Mr. Jefferson's report gave rise to a series of resolutions offered, by Mr. Madison on the third of January, 1794, the leading idea of which was that of opposing commercial resistance to commercial injury, and to enforce a perfect equality by retaliating impositions on the assumption that the commercial system of Great Britain was hostile to that of the United States. This scheme embodied the idea of a proposition made by Madison in the first Congress. His resolutions now took wider range, however, than did his proposition then. It was now proposed to impose restrictions and additional duties on the manufactures and navigation of nations which had no commercial treaties with the United States, and a reduction of duties on the tonnage of vessels belonging to nations with which such treaties existed.

FOOTNOTES:

[62] Letter to Doctor Walter Jones, January 2, 1814.

[63] In allusion to the annual and special messages of Washington at this time, the eminent Charles James Fox made the following remarks in the British parliament on the thirty-first of January, 1794:—

“And here, sir, I can not help alluding to the president of the United States, General Washington, a character whose conduct has been so different from that which has been pursued by ministers of this country. How infinitely wiser must appear the spirit and principles manifested in his late addresses to Congress than the policy of modern European courts! Illustrious man! deriving honor less from the splendor of his situation than from the dignity of his mind; before whom all borrowed greatness sinks into insignificance, and all the potentates of Europe (excepting the members of our own royal family) become little and contemptible! He has had no occasion to have recourse to any tricks of policy or arts of alarm; his authority has been sufficiently supported by the same means by which it was acquired, and his conduct has uniformly been characterized by wisdom, moderation, and firmness. Feeling gratitude to France for the assistance received from her in that great contest which secured the independence of America, he did not choose to give up the system of neutrality. Having once laid down that line of conduct, which both gratitude and policy pointed out as most proper to be pursued, not all the insults and provocations of the French minister, Genet, could turn him from his purpose. Intrusted with the welfare of a great people, he did not allow the misconduct of another with respect to himself, for one moment, to withdraw his attention from their interest. He had no fear of the Jacobins; he felt no alarm for their principles, and considered no precaution as necessary in order to stop their progress.

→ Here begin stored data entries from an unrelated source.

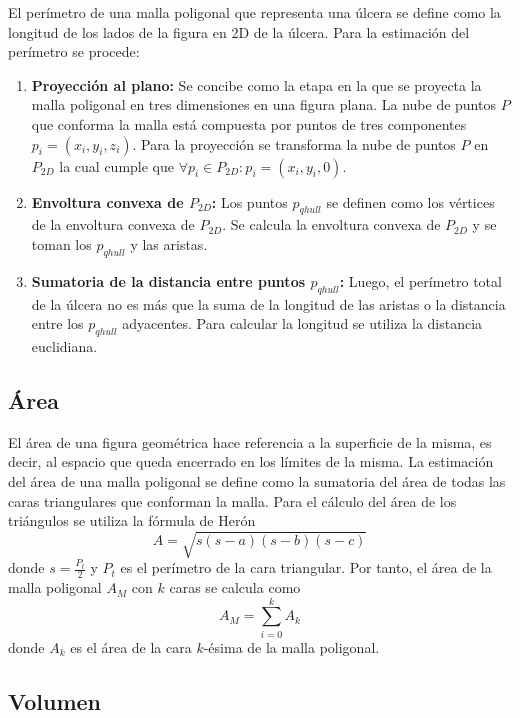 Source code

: El perímetro de una malla poligonal que representa una úlcera se define como la longitud de los lados de la figura en 2D de la úlcera. Para la estimación del perímetro se procede:

\begin{enumerate}
	\item \textbf{Proyección al plano:} Se concibe como la etapa en la que se proyecta la malla poligonal en tres dimensiones en una figura plana. La nube de puntos $P$ que conforma la malla está compuesta por puntos de tres componentes $p_i = (x_i, y_i, z_i)$. Para la proyección se transforma la nube de puntos $P$ en $P_{2D}$ la cual cumple que $\forall p_i \in P_{2D}: p_i = (x_i, y_i, 0)$.
	
	\item \textbf{Envoltura convexa de $P_{2D}$:} Los puntos $p_{qhull}$ se definen como los vértices de la envoltura convexa de $P_{2D}$. Se calcula la envoltura convexa de $P_{2D}$ y se toman los $p_{qhull}$ y las aristas.
	
	\item \textbf{Sumatoria de la distancia entre puntos $p_{qhull}$:} Luego, el perímetro total de la úlcera no es más que la suma de la longitud de las aristas o la distancia entre los $p_{qhull}$ adyacentes. Para calcular la longitud se utiliza la distancia euclidiana.
	
\end{enumerate}

\subsection{Área}

El área de una figura geométrica hace referencia a la superficie de la misma, es decir, al espacio que queda encerrado en los límites de la misma. La estimación del área de una malla poligonal se define como la sumatoria del área de todas las caras triangulares que conforman la malla. Para el cálculo del área de los triángulos se utiliza la fórmula de Herón 
$$A = \sqrt{s(s-a)(s-b)(s-c)}$$
donde $s = \frac{P_t}{2}$ y $P_t$ es el perímetro de la cara triangular. Por tanto, el área de la malla poligonal $A_M$ con $k$ caras se calcula como
\begin{equation}
	A_M = \sum_{i = 0}^{k} A_k
\end{equation}
donde $A_k$ es el área de la cara $k$-ésima de la malla poligonal.

\subsection{Volumen}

“The people over whom he presided he knew to be acquainted with their rights and their duties. He trusted to their own good sense to defeat the effect of those arts which might be employed to inflame or mislead their minds; and was sensible that a government could be in no danger while it retained the attachment and confidence of its subjects; attachment, in this instance, not blindly adopted—confidence not implicitly given, but arising from the conviction of its excellence, and the experience of its blessings. I can not, indeed, help admiring the wisdom and fortune of this great man. By the phrase 'fortune,' I mean not in the smallest degree to derogate from his merit. But, notwithstanding his extraordinary talent and exalted integrity, it must be considered as singularly fortunate that he should have experienced a lot which so seldom falls to the portion of humanity, and have passed through such a variety of scenes without stain and reproach. It must indeed create astonishment, that, placed in circumstances so critical, and filling for a series of years a station so conspicuous, his character should never once have been called in question; that he should in no one instance have been accused either of improper insolence or of mean submission in his transactions with foreign nations. For him it has been reserved to run the race of glory, without experiencing the smallest interruption to the brilliancy of his career.”